Supplementary file 1_EGCG and DOX dual-drug-loaded enzyme-responsive nanovesicles boost mitochondrial-mediated ICD for improved immunotherapy.docx

Enhancing cancer immunotherapy using methods that induce immunogenic cell death (ICD) can significantly improve its effectiveness and profoundly influence its role as a highly efficient cancer treatment strategy. However, the limited penetration of cytotoxic T cells into tumors, owing to dense tumor fibrosis, remains a significant barrier to immunotherapy. A tumor microenvironment-sensitive intelligent dual-drug delivery system was developed to simultaneously deliver epigallocatechin-3-gallate (EGCG) and doxorubicin (DOX) to mitochondria. EGCG enhanced the mitochondria-targeted action of DOX and increased damage to the mitochondrial electron transport chain which facilitated capturing electrons in the mitochondrial matrix of DOX. Subsequently, DOX molecules form a semiquinone intermediate and electrons are transferred to oxygen to generate reactive oxygen species (ROS) that induce mitochondrial apoptosis. These results indicate that EGCG amplifies the combined effects of chemo/chemodynamic therapy of DOX, demonstrating a pronounced synergistic ICD effect that recruits CD8+ T cells to the tumor microenvironment (TME). In addition, EGCG promotes T-cell infiltration into tumor tissues by inhibiting the transforming growth factor-β signaling pathway, thereby significantly enhancing antitumor efficacy. This study advances the efficacy of immunotherapy through bidirectional synergy, which not only enhances intrinsic tumor immunogenicity but also overcomes the extrinsic physical barriers of tumors, providing a new direction for the development of broadly applicable immunotherapies.

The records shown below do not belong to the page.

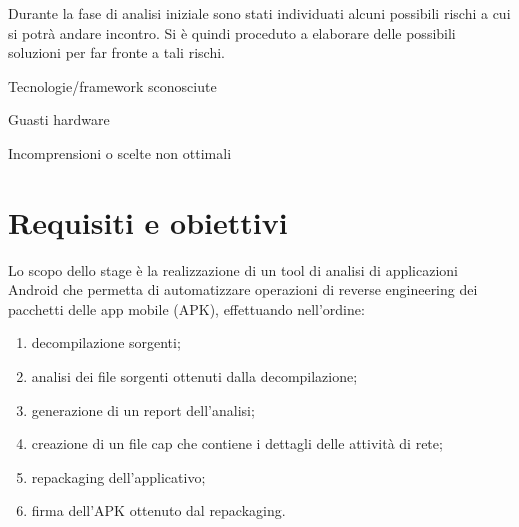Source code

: Durante la fase di analisi iniziale sono stati individuati alcuni possibili rischi a cui si potrà andare incontro.
Si è quindi proceduto a elaborare delle possibili soluzioni per far fronte a tali rischi.\\

\begin{risk}{Tecnologie/framework sconosciute}
    \label{risk:tecnologie-framework-sconosciute}
\end{risk}
\begin{risk}{Guasti hardware}
    \label{risk:guasti-hardware}
\end{risk}
\begin{risk}{Incomprensioni o scelte non ottimali}
    \label{risk:incomprensioni-o-scelte-non-ottimali}
\end{risk}

\section{Requisiti e obiettivi}\label{sec:requisiti-e-obiettivi}
Lo scopo dello stage è la realizzazione di un tool di analisi di applicazioni Android che permetta di automatizzare operazioni di reverse engineering dei pacchetti delle app mobile (APK), effettuando nell'ordine:
\begin{enumerate}
    \setlength\itemsep{0.1em}
    \item decompilazione sorgenti;
    \item analisi dei file sorgenti ottenuti dalla decompilazione;
    \item generazione di un report dell'analisi;
    \item creazione di un file \gls{cap} che contiene i dettagli delle attività di rete;
    \item repackaging dell'applicativo;
    \item firma dell'APK ottenuto dal repackaging.
\end{enumerate}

采用诱导免疫原性细胞死亡（immunogenic cell death, ICD）的方法增强癌症免疫治疗，可显著提升治疗效果，并深刻强化其作为高效癌症治疗策略的应用价值。然而，致密的肿瘤纤维化会阻碍细胞毒性T细胞向肿瘤内部浸润，仍是免疫治疗面临的重大障碍。本研究开发了一种肿瘤微环境响应型智能双药递送系统，可将表没食子儿茶素没食子酸酯（EGCG）与阿霉素（DOX）同时递送至线粒体。EGCG可增强DOX的线粒体靶向作用，并加重其对线粒体电子传递链的损伤，这一过程可捕获DOX线粒体基质内的电子。随后，DOX分子会形成半醌中间体，电子随后被转移至氧分子以产生活性氧（ROS），进而诱导线粒体凋亡。上述结果表明，EGCG可放大DOX的化学/化学动力学联合治疗效果，展现出显著的协同免疫原性细胞死亡效应，可将CD8+ T细胞招募至肿瘤微环境（TME）中。此外，EGCG可通过抑制转化生长因子-β信号通路，促进T细胞向肿瘤组织内浸润，从而显著提升抗肿瘤疗效。本研究通过双向协同策略提升了免疫治疗的效果，不仅增强了肿瘤内在免疫原性，还克服了肿瘤外在物理屏障，为开发广谱适用的免疫治疗手段提供了全新方向。